The Ministry of Luminous Resources announces a moonlight tax. Households must report how much moonlight they consume after midnight. Inspectors carry devices that measure glow on curtains. People laugh until fines arrive. Rooftop gardeners protest; plants depend on unpaid light. Smugglers appear, selling bottled moonbeams harvested from rural fields. Suri, a night nurse, cannot afford the tax. She works under fluorescent lights but unwinds on her balcony with the moon. An inspector knocks one night, device blinking. Suri invites him in for tea. He confesses the ministry is broke; the tax is desperation.
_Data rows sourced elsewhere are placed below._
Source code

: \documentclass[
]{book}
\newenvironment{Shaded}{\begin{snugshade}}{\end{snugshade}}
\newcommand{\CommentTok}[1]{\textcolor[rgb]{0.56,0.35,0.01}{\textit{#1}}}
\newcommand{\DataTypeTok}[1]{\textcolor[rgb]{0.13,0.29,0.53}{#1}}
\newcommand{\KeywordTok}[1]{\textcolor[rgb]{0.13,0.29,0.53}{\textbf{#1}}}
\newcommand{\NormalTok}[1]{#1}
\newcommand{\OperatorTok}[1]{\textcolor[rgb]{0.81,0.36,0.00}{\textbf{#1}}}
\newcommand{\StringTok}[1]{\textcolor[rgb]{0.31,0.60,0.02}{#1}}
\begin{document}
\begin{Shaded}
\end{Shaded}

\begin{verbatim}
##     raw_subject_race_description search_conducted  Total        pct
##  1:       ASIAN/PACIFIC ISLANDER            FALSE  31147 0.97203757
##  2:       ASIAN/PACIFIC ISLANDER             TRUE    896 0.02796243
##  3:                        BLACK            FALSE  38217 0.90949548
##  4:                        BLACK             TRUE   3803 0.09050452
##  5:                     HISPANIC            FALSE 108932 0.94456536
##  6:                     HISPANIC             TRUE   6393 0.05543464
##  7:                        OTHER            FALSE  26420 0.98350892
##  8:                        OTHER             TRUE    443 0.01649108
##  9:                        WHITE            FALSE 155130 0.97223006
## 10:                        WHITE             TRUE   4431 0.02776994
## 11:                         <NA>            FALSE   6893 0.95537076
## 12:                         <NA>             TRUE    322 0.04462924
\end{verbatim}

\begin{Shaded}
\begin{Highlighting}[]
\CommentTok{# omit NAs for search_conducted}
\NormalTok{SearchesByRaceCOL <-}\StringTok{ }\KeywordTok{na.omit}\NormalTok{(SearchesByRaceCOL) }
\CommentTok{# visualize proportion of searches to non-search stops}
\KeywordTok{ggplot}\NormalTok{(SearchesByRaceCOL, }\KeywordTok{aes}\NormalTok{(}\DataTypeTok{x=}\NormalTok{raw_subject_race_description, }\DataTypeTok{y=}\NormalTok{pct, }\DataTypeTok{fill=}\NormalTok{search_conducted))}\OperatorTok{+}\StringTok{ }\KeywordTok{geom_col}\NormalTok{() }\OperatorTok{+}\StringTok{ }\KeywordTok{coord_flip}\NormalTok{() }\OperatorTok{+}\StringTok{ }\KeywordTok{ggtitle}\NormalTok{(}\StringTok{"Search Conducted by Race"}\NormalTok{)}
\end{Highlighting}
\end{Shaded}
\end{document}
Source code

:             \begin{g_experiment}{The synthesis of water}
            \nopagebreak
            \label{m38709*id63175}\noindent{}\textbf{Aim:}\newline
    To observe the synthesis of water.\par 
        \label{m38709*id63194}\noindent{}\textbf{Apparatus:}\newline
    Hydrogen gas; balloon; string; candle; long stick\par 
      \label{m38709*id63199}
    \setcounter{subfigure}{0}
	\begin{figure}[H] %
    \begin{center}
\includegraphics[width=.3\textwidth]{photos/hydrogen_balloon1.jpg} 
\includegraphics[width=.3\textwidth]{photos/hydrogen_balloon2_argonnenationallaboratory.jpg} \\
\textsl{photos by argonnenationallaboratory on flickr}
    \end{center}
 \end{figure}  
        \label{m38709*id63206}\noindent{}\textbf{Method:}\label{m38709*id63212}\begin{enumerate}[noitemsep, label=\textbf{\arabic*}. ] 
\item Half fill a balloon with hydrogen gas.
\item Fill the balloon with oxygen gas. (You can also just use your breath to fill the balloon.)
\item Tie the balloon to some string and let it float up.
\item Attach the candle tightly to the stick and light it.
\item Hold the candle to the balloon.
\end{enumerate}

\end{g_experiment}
Suri offers a deal: the hospital will donate excess fluorescent lumens if the ministry stops counting moonbeams. The inspector laughs, then considers. The ministry introduces a lumen exchange program: trade artificial light credits for moonlight exemptions. The black market collapses. People sign up, swapping harsh office glow for soft sky. Rooftop gardeners teach workshops on efficient moonlight use, shading and reflecting to share beams. Eventually, the ministry admits moonlight cannot be owned. They keep the exchange program anyway, now to reduce energy waste. Suri keeps her balcony ritual, untaxed, sipping tea while the moon shines freely. She writes an op-ed titled "You Cannot Invoice the Night" that goes viral. The ministry quietly disbands. Years later, Suri's grandchildren ask about the time government tried to meter romance. She tells them the inspector still sends holiday cards, signed, "Thanks for the tea and the reminder that some things glow for everyone."
On clear nights, neighbors gather on Suri's balcony for "tax-free light." They bring telescopes, violins, quiet. The inspector sometimes joins, leaving his device at home. They laugh about bureaucracy and share soup recipes. The moon remains indifferent to ledgers. The lumen exchange office becomes a community greenhouse, its paperwork drawers filled with seed packets. Suri's grandchildren plant moonflowers out front, blooming only after midnight, untaxed and unmetered.